Abraham Maslow described an insecure person as a person who "perceives the world as a threatening jungle and most human beings as dangerous and selfish; feels like a rejected and isolated person, anxious and hostile; is generally pessimistic and unhappy; shows signs of tension and conflict, tends to turn inward; is troubled by guilt-feelings, has one or another disturbance of self-esteem; tends to be neurotic; and is generally selfish and egocentric." He viewed in every insecure person a continual, never dying, longing for security.

An insecure person lacks confidence in their own value, and one or more of their capabilities, lacks trust in themself or others, or has fears that a present positive state is temporary, and will let them down and bring about loss or distress by "going wrong" in the future. This is a common trait, which only differs in degree between people.

This is not to be confused with humility, which involves recognizing one's shortcomings but still maintaining a healthy dose of self-confidence. Insecurity is not an objective evaluation of one's ability but an emotional interpretation. Two people with the same capabilities may have entirely different levels of insecurity.

Insecurity may contribute to the development of shyness, paranoia and social withdrawal, or alternatively it may encourage compensatory behaviors such as arrogance, aggression, or bullying, in some cases.

The fact that the majority of human beings are emotionally vulnerable, and have the capacity to be hurt, implies that emotional insecurity could merely be a difference in awareness.

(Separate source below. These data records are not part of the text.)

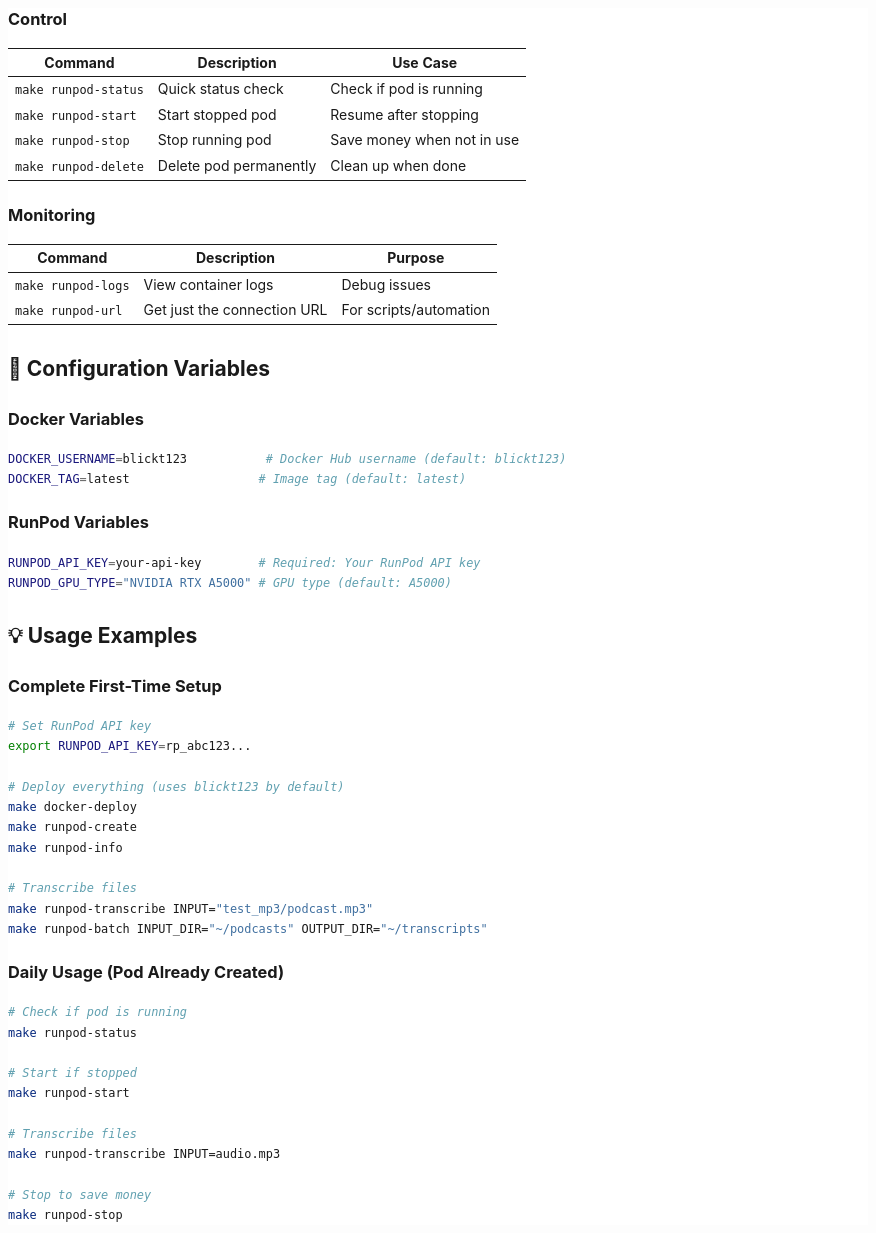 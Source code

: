 ### Control
| Command | Description | Use Case |
|---------|-------------|----------|
| `make runpod-status` | Quick status check | Check if pod is running |
| `make runpod-start` | Start stopped pod | Resume after stopping |
| `make runpod-stop` | Stop running pod | Save money when not in use |
| `make runpod-delete` | Delete pod permanently | Clean up when done |

### Monitoring
| Command | Description | Purpose |
|---------|-------------|---------|
| `make runpod-logs` | View container logs | Debug issues |
| `make runpod-url` | Get just the connection URL | For scripts/automation |

## 🔧 Configuration Variables

### Docker Variables
```bash
DOCKER_USERNAME=blickt123           # Docker Hub username (default: blickt123)
DOCKER_TAG=latest                  # Image tag (default: latest)
```

### RunPod Variables
```bash
RUNPOD_API_KEY=your-api-key        # Required: Your RunPod API key
RUNPOD_GPU_TYPE="NVIDIA RTX A5000" # GPU type (default: A5000)
```

## 💡 Usage Examples

### Complete First-Time Setup
```bash
# Set RunPod API key
export RUNPOD_API_KEY=rp_abc123...

# Deploy everything (uses blickt123 by default)
make docker-deploy
make runpod-create
make runpod-info

# Transcribe files
make runpod-transcribe INPUT="test_mp3/podcast.mp3"
make runpod-batch INPUT_DIR="~/podcasts" OUTPUT_DIR="~/transcripts"
```

### Daily Usage (Pod Already Created)
```bash
# Check if pod is running
make runpod-status

# Start if stopped
make runpod-start

# Transcribe files
make runpod-transcribe INPUT=audio.mp3

# Stop to save money
make runpod-stop
```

Insecurity has many effects in a person's life. There are several levels of it. It nearly always causes some degree of isolation as a typically insecure person withdraws from people to some extent. The greater the insecurity, the higher the degree of isolation becomes. Insecurity is often rooted in a person's childhood years. Like offense and bitterness, it grows in layered fashion, often becoming an immobilizing force that sets a limiting factor in the person's life. Insecurity robs by degrees; the degree to which it is entrenched equals the degree of power it has in the person's life.
As insecurity can be distressing and feel threatening to the psyche, it can often be accompanied by a controlling personality type or avoidance, as psychological defense mechanisms.

Brain chemistry
To a certain extent, emotional security is a function of brain chemistry: some people are naturally predisposed to feel less happy, and to be more adversely affected by natural events, for example in the case of hypothyroidism. Certain medications, such as SSRI's or even stimulants, are often prescribed to address such natural deficiencies. The side-effects of these medications, however, in many cases can negate their positive effects, for example when certain anti-depressants make it difficult or impossible to experience orgasm by making the brain incapable of cutting off the flow of certain hormones usually associated with positive emotions but necessary to suddenly block for short periods of time in order for orgasm to occur. It is also said that such medications blunt both 'the highs and the lows,' sapping, for some people, a valuable, inspiring energy from life. However, weighing the pros against the cons of such situations is something different for each individual, and in many cases the dangers of naturally low emotional security may be worse than the side-effects of the appropriate medication, especially such as when a person is suicidal.

Philosophies
There are many philosophies which understand emotional security to be a product of outlook. Such ideologies would advocate that there are safer steps than medicine one can take in order to increase one's emotional security. These options may range from self-help programs, substance abuse treatment programs, and psychotherapy to physical exercise and spiritual or religious devotion. While emotionally insecure people may feel lethargic, sometimes their best option is to increase their endorphins through exercise; while they may be afraid of rejection, this may lead to unhealthy loneliness, which the only way to overcome is to risk rejection by trying to make acquaintances. Practices such as yoga and Buddhism advocate abstinence from mind-altering substances; yoga is a physical, mental, and spiritual practice or discipline for achieving clarity of mind and security of attitude through training and disciplining the body, while Buddhism is in essence a practice designed to address suffering.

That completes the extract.